• [WHAT THE TASK REQUIRES]: Take the listing below and print exactly the lines starting at the line containing "Nenning, River" and ending at the line containing "Nevrast (Hither Shore)", both ends included, and no others.

• [RECORDS FOR THIS TASK]:
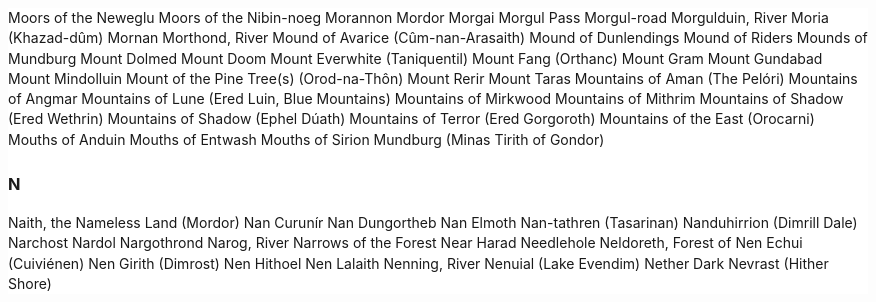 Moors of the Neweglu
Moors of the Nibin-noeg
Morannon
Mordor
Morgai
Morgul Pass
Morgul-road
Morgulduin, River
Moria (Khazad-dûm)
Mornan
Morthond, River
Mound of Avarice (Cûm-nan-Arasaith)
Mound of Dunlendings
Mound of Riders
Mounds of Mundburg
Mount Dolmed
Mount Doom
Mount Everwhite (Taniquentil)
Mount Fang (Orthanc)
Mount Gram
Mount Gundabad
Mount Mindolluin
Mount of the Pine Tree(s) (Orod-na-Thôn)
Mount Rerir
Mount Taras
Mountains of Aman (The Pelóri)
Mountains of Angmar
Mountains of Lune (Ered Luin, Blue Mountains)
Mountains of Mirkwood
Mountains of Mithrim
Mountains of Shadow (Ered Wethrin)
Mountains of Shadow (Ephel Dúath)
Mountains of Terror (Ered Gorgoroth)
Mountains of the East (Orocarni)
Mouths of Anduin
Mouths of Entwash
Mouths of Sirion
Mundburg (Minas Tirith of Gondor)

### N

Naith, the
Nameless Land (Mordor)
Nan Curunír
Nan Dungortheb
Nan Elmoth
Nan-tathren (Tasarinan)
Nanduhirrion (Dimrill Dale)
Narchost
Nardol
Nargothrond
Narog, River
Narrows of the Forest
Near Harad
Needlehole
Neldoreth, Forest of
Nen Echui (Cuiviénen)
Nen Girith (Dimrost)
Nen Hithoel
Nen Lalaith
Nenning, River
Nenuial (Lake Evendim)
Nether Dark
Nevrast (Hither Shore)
--
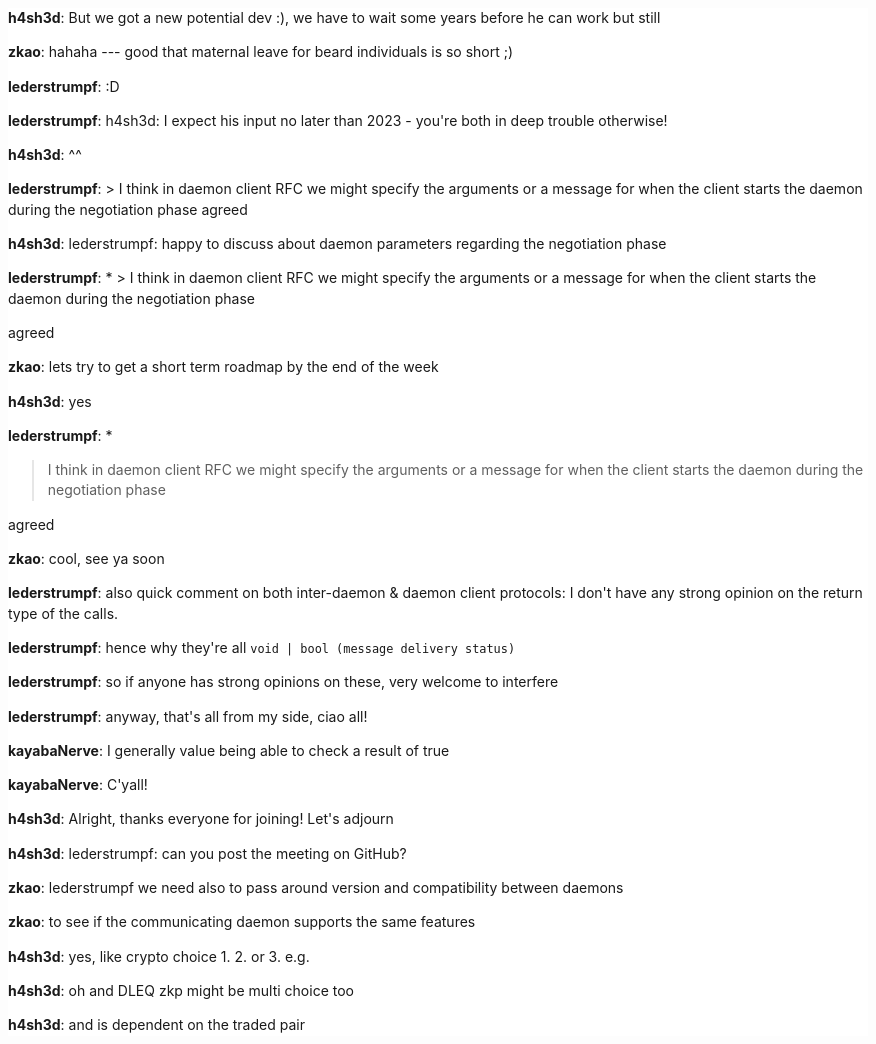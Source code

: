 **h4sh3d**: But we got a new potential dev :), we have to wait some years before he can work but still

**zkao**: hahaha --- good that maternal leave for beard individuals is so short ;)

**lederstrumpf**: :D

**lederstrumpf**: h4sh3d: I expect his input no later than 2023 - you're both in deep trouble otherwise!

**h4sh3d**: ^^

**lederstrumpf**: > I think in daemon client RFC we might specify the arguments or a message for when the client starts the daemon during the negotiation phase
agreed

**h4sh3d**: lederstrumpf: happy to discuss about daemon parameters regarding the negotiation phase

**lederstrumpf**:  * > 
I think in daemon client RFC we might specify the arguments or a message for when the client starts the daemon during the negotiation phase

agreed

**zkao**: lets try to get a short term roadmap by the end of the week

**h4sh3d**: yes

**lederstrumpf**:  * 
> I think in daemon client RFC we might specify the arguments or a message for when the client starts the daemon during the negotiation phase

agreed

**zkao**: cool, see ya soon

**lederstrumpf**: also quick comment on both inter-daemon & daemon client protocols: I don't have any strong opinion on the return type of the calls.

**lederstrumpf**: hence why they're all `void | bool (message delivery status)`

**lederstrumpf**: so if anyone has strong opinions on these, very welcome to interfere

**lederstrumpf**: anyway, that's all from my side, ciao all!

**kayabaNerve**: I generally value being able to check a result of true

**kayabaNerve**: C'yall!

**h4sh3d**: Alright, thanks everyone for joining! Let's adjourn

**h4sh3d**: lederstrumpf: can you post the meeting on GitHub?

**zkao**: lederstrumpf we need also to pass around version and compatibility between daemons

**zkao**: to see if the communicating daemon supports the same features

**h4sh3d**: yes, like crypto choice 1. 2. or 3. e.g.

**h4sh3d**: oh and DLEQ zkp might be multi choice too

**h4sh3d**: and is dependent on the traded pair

• [TASK SOLUTION]:
Nenning, River
Nenuial (Lake Evendim)
Nether Dark
Nevrast (Hither Shore)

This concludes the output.